A segunda é o etnocentrismo, que consiste em considerar o que
existe em nossa cultura melhor do que o que existe na dos outros, mas não na
nossa. O androcentrismo seria uma terceira manifestação da linguagem
preconceituosa, uma vez que traz sofrimento à mulher. Algumas de suas variantes
recebem o nome de machismo, sexismo e outros. Como se vê, a justa
luta das feministas se enquadra aqui também. Ela está no contexto mais amplo da
igualdade de direitos e deveres dos seres humanos, independentemente de sexo.
Uma quarta seria o classismo ou aulicismo, que consiste em
considerar a linguagem das elites urbanas como melhor do que a dos habitantes
da zona rural. Tanto que desde os primórdios da língua portuguesa, os corteses
eram os habitantes da corte, ao passo que os da vila eram os vilões.

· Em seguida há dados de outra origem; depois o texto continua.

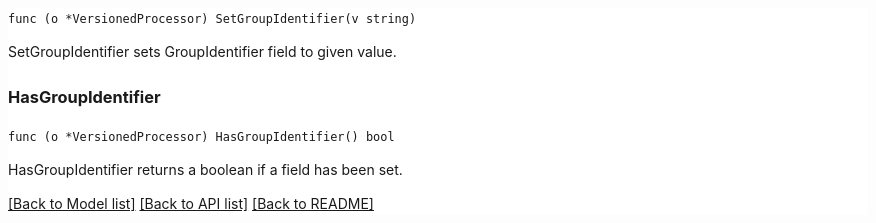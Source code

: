 `func (o *VersionedProcessor) SetGroupIdentifier(v string)`

SetGroupIdentifier sets GroupIdentifier field to given value.

### HasGroupIdentifier

`func (o *VersionedProcessor) HasGroupIdentifier() bool`

HasGroupIdentifier returns a boolean if a field has been set.


[[Back to Model list]](../README.md#documentation-for-models) [[Back to API list]](../README.md#documentation-for-api-endpoints) [[Back to README]](../README.md)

Tudo que se refere à vida rural está associado a rude ou rústico,
palavras que têm a mesma origem. É o caso de populacho, plebe, pagão, gentio
etc., por oposição à elite, ou escol. Os habitantes da cidade
agiriam com urbanidade, teriam civilidade (de civis =
cidade em latim).
Nesse
contexto, poderíamos mencionar o fenômeno conhecido entre os sociolinguistas
como hipercorreção. De tanto ouvir dos habitantes da zona urbana que praça
e carça são expressões “erradas” e que o “correto” é placa e calça,
respectivamente, os habitantes da zona rural acabam se atrapalhando e passam a
substituir todos os “r” que ocorrem nessas posições por “l”, produzindo formas
que os linguistas têm chamado de “hipercorretas”, tais como “Cleusa”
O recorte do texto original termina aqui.